PNG tribesman attacks New Zealander with arrows

“A tribesman in the remote jungles of Papua New Guinea shot and badly wounded a young New Zealander with arrows and also attacked his terrified French girlfriend, an aid group said Wednesday.

“The pair were bathing in a river in the Nomad area of Papua New Guinea’s Western Province when the young man, an anthropologist who was working in the area, went to retrieve his towel and was hit by the arrows.

“‘There was an arrow in his ribs and one in his stomach,’ Delene Evans, the general manager of Australian Doctors International, whose volunteer medics helped save the man, told AFP.

“‘The attacker also hit him on the head with a rock….’

“They were treated by Sydney couple doctor Josette Docherty and her medic partner Allan Mason, who donated a unit of his own blood to the deathly pale victim, who had lost 1.5 litres of blood.

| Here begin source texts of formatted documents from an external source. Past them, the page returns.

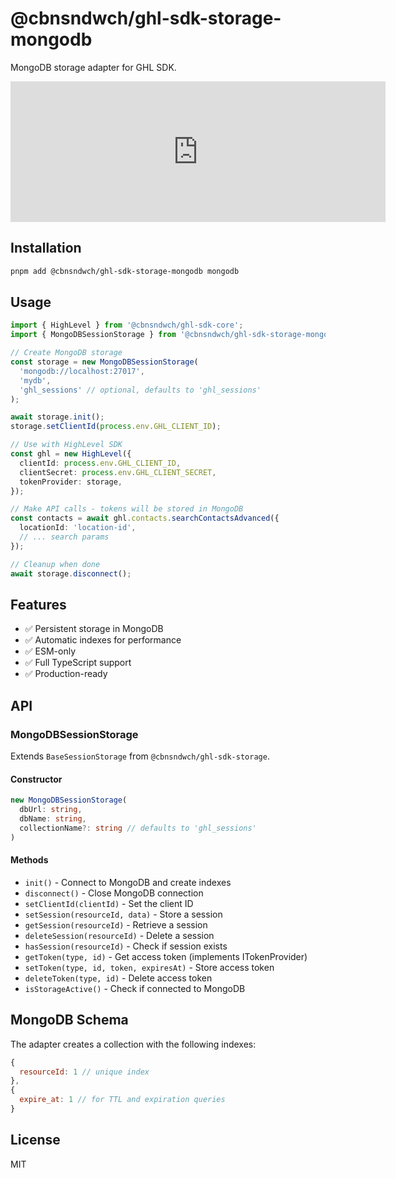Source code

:# @cbnsndwch/ghl-sdk-storage-mongodb

MongoDB storage adapter for GHL SDK.

<iframe src="https://github.com/sponsors/cbnsndwch/card" title="Sponsor cbnsndwch" height="225" width="600" style="border: 0;"></iframe>

## Installation

```bash
pnpm add @cbnsndwch/ghl-sdk-storage-mongodb mongodb
```

## Usage

```typescript
import { HighLevel } from '@cbnsndwch/ghl-sdk-core';
import { MongoDBSessionStorage } from '@cbnsndwch/ghl-sdk-storage-mongodb';

// Create MongoDB storage
const storage = new MongoDBSessionStorage(
  'mongodb://localhost:27017',
  'mydb',
  'ghl_sessions' // optional, defaults to 'ghl_sessions'
);

await storage.init();
storage.setClientId(process.env.GHL_CLIENT_ID);

// Use with HighLevel SDK
const ghl = new HighLevel({
  clientId: process.env.GHL_CLIENT_ID,
  clientSecret: process.env.GHL_CLIENT_SECRET,
  tokenProvider: storage,
});

// Make API calls - tokens will be stored in MongoDB
const contacts = await ghl.contacts.searchContactsAdvanced({
  locationId: 'location-id',
  // ... search params
});

// Cleanup when done
await storage.disconnect();
```

## Features

- ✅ Persistent storage in MongoDB
- ✅ Automatic indexes for performance
- ✅ ESM-only
- ✅ Full TypeScript support
- ✅ Production-ready

## API

### MongoDBSessionStorage

Extends `BaseSessionStorage` from `@cbnsndwch/ghl-sdk-storage`.

#### Constructor

```typescript
new MongoDBSessionStorage(
  dbUrl: string,
  dbName: string,
  collectionName?: string // defaults to 'ghl_sessions'
)
```

#### Methods

- `init()` - Connect to MongoDB and create indexes
- `disconnect()` - Close MongoDB connection
- `setClientId(clientId)` - Set the client ID
- `setSession(resourceId, data)` - Store a session
- `getSession(resourceId)` - Retrieve a session
- `deleteSession(resourceId)` - Delete a session
- `hasSession(resourceId)` - Check if session exists
- `getToken(type, id)` - Get access token (implements ITokenProvider)
- `setToken(type, id, token, expiresAt)` - Store access token
- `deleteToken(type, id)` - Delete access token
- `isStorageActive()` - Check if connected to MongoDB

## MongoDB Schema

The adapter creates a collection with the following indexes:

```javascript
{
  resourceId: 1 // unique index
},
{
  expire_at: 1 // for TTL and expiration queries
}
```

## License

MIT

“In her report on the incident, Docherty said the three-hour emergency surgery revealed that one of the arrows had pierced through the man’s stomach and stopped just short of the aorta….

“Papua New Guinea faces extreme development challenges and some tribes hold to the traditional way of life, including the use of bows, arrows and spears.”

update 07/01: oh, wow. so, it seems like the guy who got shot with the arrows was not an anthropologist (he’s a graphic artist) — the anthropologist is his girlfriend who is doing her ph.d. research in png. a report in the u.k.’s daily mail says one of the local guys took a fancy to the (french) ph.d. student, even wanting to marry her, and so he tried to rape her. when her kiwi boyfriend stepped in to rescue her, the png guy shot him twice with arrows.

what a story for the grandkids! (~_^)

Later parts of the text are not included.